▸ Work item:
Transcribe the listing below only from the line with "<td><tt>/var/log/mon-notification</tt></td>" up to and including the line with "Simply include the".
((
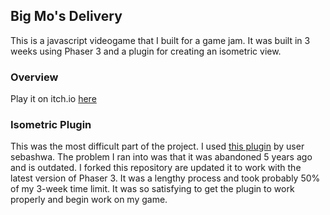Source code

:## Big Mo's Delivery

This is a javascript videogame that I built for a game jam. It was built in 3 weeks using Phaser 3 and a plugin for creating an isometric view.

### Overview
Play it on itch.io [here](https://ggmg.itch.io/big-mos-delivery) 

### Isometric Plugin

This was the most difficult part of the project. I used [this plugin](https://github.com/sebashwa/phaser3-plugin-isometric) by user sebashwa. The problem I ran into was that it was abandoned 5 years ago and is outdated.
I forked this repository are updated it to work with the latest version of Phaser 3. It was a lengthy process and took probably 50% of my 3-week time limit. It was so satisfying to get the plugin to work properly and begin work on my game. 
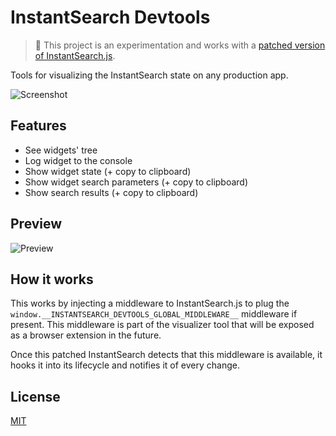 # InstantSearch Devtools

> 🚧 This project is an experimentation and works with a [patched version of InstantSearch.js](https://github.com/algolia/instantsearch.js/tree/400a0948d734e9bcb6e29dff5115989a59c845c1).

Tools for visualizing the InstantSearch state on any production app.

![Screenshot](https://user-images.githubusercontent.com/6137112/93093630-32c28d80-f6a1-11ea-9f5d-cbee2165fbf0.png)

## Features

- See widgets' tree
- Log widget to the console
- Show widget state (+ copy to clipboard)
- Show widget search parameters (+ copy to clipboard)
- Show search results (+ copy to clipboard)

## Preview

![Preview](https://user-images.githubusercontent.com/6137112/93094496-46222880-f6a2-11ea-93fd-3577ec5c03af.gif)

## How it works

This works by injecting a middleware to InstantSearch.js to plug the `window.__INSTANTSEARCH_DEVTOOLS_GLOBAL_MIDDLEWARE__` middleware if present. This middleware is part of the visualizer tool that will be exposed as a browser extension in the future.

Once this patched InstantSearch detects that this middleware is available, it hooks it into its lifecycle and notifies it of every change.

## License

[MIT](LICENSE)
))
((
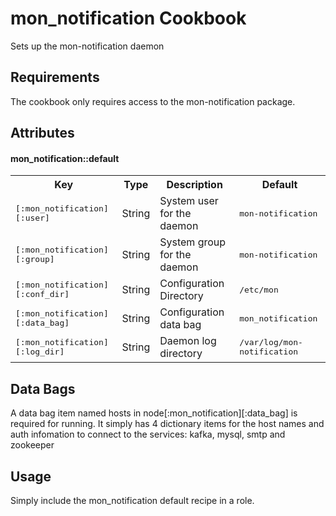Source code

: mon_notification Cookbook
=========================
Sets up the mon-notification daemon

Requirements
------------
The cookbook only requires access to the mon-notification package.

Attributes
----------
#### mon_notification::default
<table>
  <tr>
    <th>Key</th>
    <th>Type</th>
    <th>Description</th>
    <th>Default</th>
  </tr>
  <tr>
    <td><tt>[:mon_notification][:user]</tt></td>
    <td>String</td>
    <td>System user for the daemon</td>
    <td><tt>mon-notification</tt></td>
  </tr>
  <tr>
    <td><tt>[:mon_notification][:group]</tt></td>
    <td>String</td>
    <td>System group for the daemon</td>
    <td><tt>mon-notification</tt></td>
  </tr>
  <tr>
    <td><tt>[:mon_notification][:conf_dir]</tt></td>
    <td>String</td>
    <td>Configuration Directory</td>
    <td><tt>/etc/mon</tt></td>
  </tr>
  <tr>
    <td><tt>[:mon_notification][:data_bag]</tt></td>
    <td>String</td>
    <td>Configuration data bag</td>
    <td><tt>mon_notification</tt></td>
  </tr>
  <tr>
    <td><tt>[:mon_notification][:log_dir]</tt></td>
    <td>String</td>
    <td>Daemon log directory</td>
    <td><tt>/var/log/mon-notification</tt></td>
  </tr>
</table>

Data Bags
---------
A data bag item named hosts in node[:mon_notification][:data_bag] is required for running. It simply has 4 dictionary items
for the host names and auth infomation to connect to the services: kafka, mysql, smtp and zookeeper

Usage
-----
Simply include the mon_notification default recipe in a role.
))
▸ Problem solution:
    <td><tt>/var/log/mon-notification</tt></td>
  </tr>
</table>

Data Bags
---------
A data bag item named hosts in node[:mon_notification][:data_bag] is required for running. It simply has 4 dictionary items
for the host names and auth infomation to connect to the services: kafka, mysql, smtp and zookeeper

Usage
-----
Simply include the mon_notification default recipe in a role.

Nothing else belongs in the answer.